“When someone does a side project it takes away from our strength…”.

Image credit: picturesdepot.com

Metallica is one of the big four bands of Thrash Metal.  They are a worldwide phenomenon.  In the US alone they’ve sold over 50 million albums.  Their eponymously titled 1991 album sold over 20 million worldwide.

Their new album, a collaboration with Lou Reed, is out this autumn.  I know one person who has heard it (it is under tight embargo) who says it is very good.

At the height of their success in 2001 their bassist Jamie Newsted left the band for “personal reasons”. 

He had decided to work on a side project which he wanted to have running in conjunction with Metallica.  But band founder James Hetfield was adamantly against his doing so despite the fact that the side project (Echobrain) in no way threatened to compete with Metallica in commercial terms.  Hetfield however understood that while Echobrain could not beat Metallica commercially, it could beat them in another way.  It could win the war for Newsted’s heart.  Newsted could have more creative input into Echobrain,  So Echobrain could come to mean more to him that Metallica did.  Hetfield said “when someone does a side project it takes away from the strength of Metallica”, and “its like cheating on your wife in a way”.

Unacquainted as I am with the subtleties of Thrash Metal I have lots of sympathy with Hetfield’s point of view.  A band, like any brand, like any company, needs a single focus.  The heart of the band needs to be sustained by everyone in it, just as every company needs a focus point, a reason to be there. 

It is this focus that leads to success.  The reason that creative agencies should not do media is that their focus needs to be on the creative department and their creative direction to be successful. 

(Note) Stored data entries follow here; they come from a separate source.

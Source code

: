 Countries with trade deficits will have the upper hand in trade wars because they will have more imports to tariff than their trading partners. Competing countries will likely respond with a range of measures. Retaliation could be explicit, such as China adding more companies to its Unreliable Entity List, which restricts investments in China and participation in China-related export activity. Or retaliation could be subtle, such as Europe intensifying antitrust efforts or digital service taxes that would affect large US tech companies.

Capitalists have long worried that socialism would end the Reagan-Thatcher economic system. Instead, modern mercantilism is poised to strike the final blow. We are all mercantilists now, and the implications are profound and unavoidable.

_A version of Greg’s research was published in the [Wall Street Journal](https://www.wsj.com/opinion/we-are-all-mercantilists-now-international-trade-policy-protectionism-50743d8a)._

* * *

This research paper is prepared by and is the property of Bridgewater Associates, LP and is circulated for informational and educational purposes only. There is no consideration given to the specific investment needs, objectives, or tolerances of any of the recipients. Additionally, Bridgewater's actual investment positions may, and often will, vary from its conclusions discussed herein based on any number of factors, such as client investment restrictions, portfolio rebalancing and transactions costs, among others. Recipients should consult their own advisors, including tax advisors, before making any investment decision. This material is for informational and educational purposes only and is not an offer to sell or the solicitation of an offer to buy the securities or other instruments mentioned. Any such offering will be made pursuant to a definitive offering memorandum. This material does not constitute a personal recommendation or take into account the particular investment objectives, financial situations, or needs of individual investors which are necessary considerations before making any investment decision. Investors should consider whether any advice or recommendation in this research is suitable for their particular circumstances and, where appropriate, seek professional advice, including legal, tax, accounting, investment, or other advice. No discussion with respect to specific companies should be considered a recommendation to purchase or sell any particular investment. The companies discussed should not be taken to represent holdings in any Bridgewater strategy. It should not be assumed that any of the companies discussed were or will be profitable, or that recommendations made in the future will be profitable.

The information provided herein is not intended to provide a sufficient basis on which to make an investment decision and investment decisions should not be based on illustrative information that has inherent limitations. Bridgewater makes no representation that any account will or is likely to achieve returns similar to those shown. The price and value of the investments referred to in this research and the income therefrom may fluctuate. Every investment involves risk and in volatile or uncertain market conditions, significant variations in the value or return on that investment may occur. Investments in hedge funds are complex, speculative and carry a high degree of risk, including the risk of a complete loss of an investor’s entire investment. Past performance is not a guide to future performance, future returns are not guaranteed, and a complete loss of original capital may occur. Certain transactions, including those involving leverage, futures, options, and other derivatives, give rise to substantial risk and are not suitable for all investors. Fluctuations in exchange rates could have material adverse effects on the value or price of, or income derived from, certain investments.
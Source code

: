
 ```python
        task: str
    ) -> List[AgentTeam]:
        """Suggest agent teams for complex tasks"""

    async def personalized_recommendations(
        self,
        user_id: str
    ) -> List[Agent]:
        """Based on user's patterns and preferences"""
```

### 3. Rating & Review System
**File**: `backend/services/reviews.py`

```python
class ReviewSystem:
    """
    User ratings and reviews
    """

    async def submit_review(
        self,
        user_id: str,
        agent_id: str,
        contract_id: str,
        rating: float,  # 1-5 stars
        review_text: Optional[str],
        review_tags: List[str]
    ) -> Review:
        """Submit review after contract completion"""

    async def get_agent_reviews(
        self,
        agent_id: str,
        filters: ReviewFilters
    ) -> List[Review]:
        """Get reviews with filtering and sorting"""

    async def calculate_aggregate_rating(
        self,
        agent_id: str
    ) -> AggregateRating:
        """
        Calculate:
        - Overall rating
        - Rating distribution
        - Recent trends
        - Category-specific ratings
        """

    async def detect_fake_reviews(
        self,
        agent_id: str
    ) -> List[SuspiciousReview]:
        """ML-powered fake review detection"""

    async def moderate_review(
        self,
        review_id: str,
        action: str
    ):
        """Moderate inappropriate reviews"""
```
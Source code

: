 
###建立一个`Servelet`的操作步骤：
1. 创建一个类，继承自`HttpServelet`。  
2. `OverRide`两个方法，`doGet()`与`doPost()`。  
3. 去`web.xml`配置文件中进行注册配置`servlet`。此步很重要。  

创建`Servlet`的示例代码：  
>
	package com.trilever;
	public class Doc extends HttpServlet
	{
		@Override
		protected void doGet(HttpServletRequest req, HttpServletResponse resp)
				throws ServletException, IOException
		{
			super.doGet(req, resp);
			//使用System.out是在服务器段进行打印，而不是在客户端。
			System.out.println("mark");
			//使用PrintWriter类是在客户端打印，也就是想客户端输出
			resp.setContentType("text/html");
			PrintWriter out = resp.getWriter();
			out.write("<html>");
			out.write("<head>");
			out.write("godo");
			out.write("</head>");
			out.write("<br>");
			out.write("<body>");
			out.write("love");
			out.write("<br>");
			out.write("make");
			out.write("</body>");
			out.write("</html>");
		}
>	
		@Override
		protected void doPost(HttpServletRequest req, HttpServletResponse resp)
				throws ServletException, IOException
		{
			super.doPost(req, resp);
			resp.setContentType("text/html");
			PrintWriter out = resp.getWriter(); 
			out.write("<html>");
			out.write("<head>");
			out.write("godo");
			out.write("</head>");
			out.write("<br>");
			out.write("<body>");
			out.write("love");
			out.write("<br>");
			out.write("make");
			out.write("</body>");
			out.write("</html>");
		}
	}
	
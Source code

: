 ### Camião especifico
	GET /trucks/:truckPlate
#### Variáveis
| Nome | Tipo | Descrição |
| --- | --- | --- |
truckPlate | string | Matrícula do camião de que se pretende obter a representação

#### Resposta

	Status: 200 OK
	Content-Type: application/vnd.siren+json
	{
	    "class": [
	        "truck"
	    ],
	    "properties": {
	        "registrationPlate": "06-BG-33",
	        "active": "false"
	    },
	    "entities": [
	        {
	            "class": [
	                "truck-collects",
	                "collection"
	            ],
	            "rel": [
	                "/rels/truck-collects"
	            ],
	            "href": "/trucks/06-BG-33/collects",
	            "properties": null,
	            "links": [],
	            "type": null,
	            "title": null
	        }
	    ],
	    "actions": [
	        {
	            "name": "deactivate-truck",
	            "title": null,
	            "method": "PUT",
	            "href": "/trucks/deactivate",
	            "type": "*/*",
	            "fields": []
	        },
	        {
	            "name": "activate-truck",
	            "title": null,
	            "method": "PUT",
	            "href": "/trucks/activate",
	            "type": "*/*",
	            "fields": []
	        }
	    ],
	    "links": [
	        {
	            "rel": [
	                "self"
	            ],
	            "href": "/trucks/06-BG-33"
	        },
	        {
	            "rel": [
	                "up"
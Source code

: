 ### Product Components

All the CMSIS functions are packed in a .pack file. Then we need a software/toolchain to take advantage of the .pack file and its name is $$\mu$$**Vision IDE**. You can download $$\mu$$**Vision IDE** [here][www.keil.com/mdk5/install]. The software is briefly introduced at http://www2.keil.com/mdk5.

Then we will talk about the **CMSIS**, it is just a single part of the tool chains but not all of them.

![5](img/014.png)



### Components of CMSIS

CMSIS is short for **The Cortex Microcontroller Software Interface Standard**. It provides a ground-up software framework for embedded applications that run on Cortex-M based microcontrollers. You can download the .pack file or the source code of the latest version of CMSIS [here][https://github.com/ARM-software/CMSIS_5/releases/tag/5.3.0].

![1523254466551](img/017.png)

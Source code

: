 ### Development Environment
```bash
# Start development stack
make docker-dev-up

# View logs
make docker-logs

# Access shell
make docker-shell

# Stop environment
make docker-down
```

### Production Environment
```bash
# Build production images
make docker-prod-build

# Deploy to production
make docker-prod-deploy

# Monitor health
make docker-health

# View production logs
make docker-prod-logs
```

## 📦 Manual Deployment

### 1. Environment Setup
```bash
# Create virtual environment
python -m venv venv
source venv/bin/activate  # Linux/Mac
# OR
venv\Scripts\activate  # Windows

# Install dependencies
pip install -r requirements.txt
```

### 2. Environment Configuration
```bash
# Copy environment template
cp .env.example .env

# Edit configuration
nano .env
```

The focus of a media agency is on creating value for brands by investing their budgets well.  Not on winning awards for creative excellence.

If you take on a side project – bear in mind it may be where your heart is rather than on your main job.  In which case you’re now failing to do that main job properly or perhaps even at all.

4 Responses to ““When someone does a side project it takes away from our strength…”.”

  1. Ben Bale says:

    First off, this is the most metal of blog posts about media agencies I have ever read, I only hope my comment can continue the metal… ness!

    At some point during the early 90’s Metallica decided that mainstream success tasted sweeter than musical integrity. When Jason Newsted left, it seemed to be in protest of the change the band had made. You’re probably right that had he been allowed to split his time, his heart wouldn’t have been in it and Metallica would have been worse for it. (I do get round to media agencies eventually, bear with me!)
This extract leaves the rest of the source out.